Exercise details: What lines of the data below hold the string "frac"? Copy each one.

Data for this exercise:

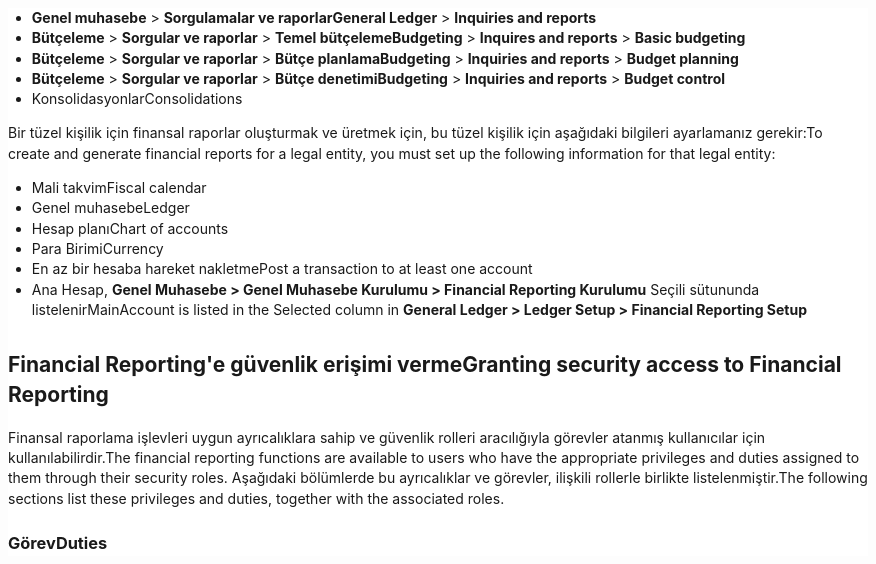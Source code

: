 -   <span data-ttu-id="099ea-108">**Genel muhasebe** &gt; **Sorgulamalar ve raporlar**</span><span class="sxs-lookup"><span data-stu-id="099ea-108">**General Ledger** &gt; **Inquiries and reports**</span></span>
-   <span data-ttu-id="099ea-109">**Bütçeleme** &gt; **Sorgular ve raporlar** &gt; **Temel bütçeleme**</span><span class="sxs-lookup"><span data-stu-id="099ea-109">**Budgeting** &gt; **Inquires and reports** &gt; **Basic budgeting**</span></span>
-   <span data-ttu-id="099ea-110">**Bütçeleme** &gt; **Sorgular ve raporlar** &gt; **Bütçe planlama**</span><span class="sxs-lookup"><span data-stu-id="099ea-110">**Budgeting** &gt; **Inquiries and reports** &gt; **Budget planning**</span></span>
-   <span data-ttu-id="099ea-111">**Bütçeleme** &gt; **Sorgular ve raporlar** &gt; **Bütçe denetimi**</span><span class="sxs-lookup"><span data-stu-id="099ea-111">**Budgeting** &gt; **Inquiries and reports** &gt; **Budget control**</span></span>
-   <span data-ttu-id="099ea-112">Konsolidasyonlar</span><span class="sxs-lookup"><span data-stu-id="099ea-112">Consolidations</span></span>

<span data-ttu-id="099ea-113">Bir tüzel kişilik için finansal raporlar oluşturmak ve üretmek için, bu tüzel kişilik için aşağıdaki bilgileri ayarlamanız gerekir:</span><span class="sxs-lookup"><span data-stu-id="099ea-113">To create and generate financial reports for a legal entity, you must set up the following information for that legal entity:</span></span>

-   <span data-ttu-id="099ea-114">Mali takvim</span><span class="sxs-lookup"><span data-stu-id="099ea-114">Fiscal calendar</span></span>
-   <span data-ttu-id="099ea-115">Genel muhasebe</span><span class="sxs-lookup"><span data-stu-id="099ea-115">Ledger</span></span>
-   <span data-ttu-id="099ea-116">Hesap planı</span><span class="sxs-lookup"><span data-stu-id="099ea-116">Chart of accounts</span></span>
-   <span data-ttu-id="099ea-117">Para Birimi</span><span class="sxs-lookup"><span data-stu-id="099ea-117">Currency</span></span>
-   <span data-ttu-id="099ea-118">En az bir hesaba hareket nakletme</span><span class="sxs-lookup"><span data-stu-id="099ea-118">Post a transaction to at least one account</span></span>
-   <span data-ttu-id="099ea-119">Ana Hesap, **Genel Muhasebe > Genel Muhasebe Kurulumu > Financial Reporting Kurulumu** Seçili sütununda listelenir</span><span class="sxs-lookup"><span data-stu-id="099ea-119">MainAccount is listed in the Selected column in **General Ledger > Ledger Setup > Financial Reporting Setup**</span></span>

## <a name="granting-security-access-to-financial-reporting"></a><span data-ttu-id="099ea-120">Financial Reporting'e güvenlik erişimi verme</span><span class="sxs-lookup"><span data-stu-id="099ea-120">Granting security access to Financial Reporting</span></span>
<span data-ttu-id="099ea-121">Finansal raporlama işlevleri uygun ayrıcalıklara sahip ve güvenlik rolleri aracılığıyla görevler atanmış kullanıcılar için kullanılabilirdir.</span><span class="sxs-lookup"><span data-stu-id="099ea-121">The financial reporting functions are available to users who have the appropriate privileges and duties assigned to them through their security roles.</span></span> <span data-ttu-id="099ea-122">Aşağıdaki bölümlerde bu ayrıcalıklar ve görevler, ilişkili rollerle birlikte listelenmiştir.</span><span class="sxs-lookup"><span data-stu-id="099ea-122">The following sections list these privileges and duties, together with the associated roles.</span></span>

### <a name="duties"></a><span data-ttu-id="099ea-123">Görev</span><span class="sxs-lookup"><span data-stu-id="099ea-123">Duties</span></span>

---

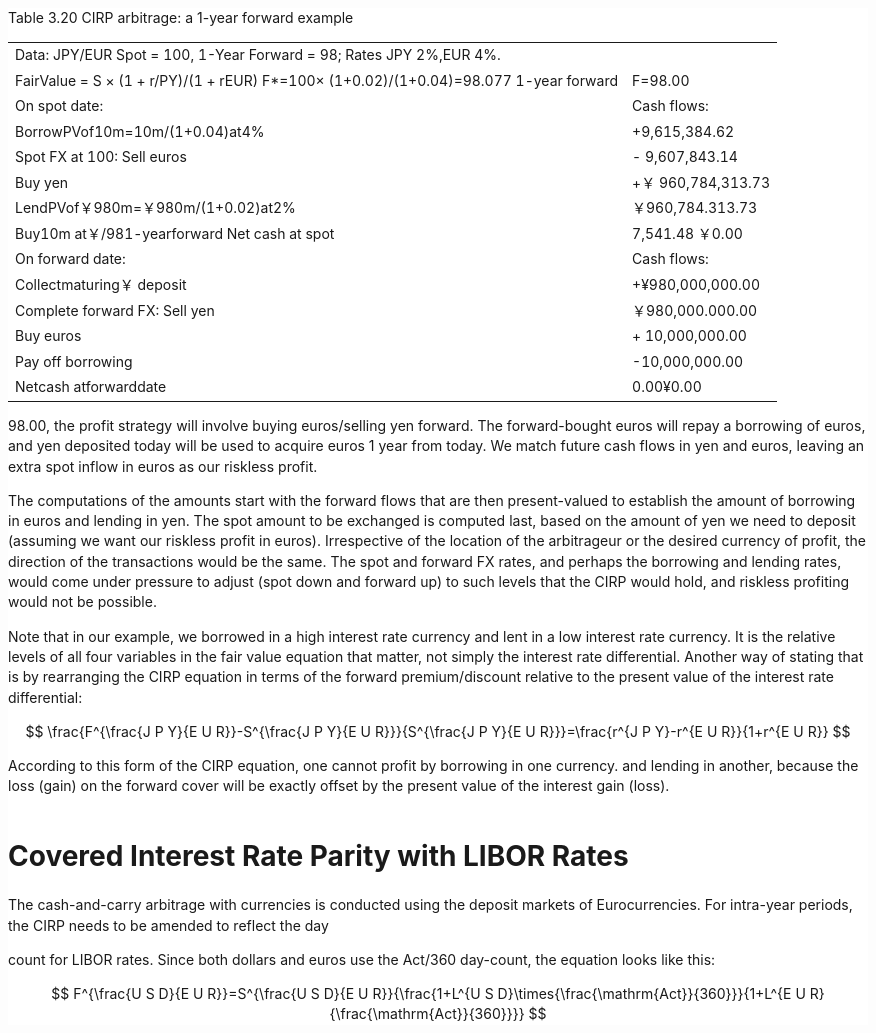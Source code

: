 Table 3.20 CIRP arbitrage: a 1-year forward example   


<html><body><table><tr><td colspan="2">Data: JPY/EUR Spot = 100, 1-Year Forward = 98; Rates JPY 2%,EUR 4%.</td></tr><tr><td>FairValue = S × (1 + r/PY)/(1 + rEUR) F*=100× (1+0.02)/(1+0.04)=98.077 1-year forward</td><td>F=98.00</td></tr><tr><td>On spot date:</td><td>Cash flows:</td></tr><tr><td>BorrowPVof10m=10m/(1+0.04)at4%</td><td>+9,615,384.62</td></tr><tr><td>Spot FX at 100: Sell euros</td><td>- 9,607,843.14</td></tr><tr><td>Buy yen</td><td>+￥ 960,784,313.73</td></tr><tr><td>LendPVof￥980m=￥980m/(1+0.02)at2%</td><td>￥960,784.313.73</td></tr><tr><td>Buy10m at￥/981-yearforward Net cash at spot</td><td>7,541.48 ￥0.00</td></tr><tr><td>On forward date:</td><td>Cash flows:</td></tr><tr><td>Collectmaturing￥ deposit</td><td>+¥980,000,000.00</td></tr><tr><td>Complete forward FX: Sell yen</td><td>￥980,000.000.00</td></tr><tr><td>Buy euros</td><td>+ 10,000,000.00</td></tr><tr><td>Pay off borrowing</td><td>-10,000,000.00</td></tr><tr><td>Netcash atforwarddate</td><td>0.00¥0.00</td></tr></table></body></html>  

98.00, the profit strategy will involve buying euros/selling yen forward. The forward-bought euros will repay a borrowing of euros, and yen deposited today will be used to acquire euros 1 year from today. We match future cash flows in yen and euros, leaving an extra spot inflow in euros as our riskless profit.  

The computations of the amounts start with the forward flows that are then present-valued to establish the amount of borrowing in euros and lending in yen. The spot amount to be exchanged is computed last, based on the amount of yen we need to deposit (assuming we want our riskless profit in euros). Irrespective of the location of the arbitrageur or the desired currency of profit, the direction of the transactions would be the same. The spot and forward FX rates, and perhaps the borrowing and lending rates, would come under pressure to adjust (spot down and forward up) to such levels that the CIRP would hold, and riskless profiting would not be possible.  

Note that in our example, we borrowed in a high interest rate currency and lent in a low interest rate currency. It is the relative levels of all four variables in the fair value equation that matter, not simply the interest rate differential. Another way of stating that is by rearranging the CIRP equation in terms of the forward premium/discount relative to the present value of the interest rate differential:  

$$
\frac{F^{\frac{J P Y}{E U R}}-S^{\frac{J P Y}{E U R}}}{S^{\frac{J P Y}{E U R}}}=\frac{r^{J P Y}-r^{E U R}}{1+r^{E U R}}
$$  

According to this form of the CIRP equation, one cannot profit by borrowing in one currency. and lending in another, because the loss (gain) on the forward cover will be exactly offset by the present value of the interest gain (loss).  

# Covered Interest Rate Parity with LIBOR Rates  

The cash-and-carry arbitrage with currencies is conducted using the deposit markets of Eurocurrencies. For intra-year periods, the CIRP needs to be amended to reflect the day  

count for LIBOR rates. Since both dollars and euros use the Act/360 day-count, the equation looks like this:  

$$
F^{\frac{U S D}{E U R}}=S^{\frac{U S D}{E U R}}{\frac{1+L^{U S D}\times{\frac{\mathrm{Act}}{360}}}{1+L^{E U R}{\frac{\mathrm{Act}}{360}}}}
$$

Expected answer:
\frac{F^{\frac{J P Y}{E U R}}-S^{\frac{J P Y}{E U R}}}{S^{\frac{J P Y}{E U R}}}=\frac{r^{J P Y}-r^{E U R}}{1+r^{E U R}}
F^{\frac{U S D}{E U R}}=S^{\frac{U S D}{E U R}}{\frac{1+L^{U S D}\times{\frac{\mathrm{Act}}{360}}}{1+L^{E U R}{\frac{\mathrm{Act}}{360}}}}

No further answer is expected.